California legislators are currently deliberating on Assembly Bill 412 (A.B. 412), a bill that mandates AI developers to track and disclose all copyrighted works used in training their AI models. While the intention might appear to be a straightforward step toward transparency, the practical implications could be far-reaching, potentially stifling small AI startups and inadvertently consolidating power in the hands of larger tech corporations.
An Onerous Burden on Small Developers
The AI sector is undergoing a period of rapid growth, but there’s a risk of it being dominated by large, well-funded companies. While these tech giants often capture headlines, there’s a vibrant ecosystem of smaller AI companies, some with fewer than ten employees, striving to create innovative solutions in niche areas. A.B. 412 imposes a considerable burden on these developers, requiring them—even those operating as a two-person team or hobbyists experimenting with small software projects—to identify copyrighted materials used in their AI training.

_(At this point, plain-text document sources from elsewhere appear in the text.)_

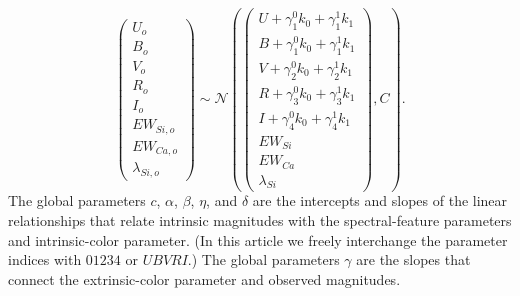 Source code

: \documentclass{aastex61}   	%
\begin{document}
\begin{equation}
\begin{pmatrix}
U_o\\B_o\\ V_o\\R_o\\I_o\\EW_{Si, o}\\ EW_{Ca, o} \\ \lambda_{Si, o}
\end{pmatrix}
\sim \mathcal{N}
\left(
\begin{pmatrix}
U +\gamma^0_{1} k_0 +\gamma^1_{1} k_1 \\B +\gamma^0_{1} k_0 +\gamma^1_{1} k_1 \\
V+\gamma^0_{2} k_0+\gamma^1_{2} k_1\\R+\gamma^0_{3} k_0 + \gamma^1_{3} k_1\\I+\gamma^0_{4} k_0+\gamma^1_{4} k_1\\
EW_{Si}\\ EW_{Ca} \\ \lambda_{Si}
\end{pmatrix}
,C
\right).
\label{dust:eqn}
\end{equation}
The global parameters $c$, $\alpha$, $\beta$, $\eta$, and $\delta$  are the intercepts and slopes of the linear relationships that
relate intrinsic magnitudes with the spectral-feature parameters and intrinsic-color parameter.
(In this article we freely interchange the parameter indices with  $01234$ or $UBVRI$.)
The global parameters $\gamma$ are the slopes that connect the extrinsic-color
parameter and observed magnitudes.
\end{document}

This requirement is inherently complex, particularly given the current state of copyright registration in the U.S. The registration system is not user-friendly or easily searchable, functioning more like an antiquated card catalog than a modern database. It lacks the necessary tools to accurately identify all authors of a work, making it difficult for developers to reliably match materials in their training sets to information within the copyright system. Even for major tech companies, adhering to these new obligations would be a significant challenge.
For small startups, the additional cost of compliance could be a death sentence. If A.B. 412 becomes law, these smaller companies will be forced to divert their limited resources to navigate an unworkable compliance structure, inevitably taking focus away from development and innovation. The risk of facing legal action, potentially from copyright trolls, could deter new ventures from even entering the AI field.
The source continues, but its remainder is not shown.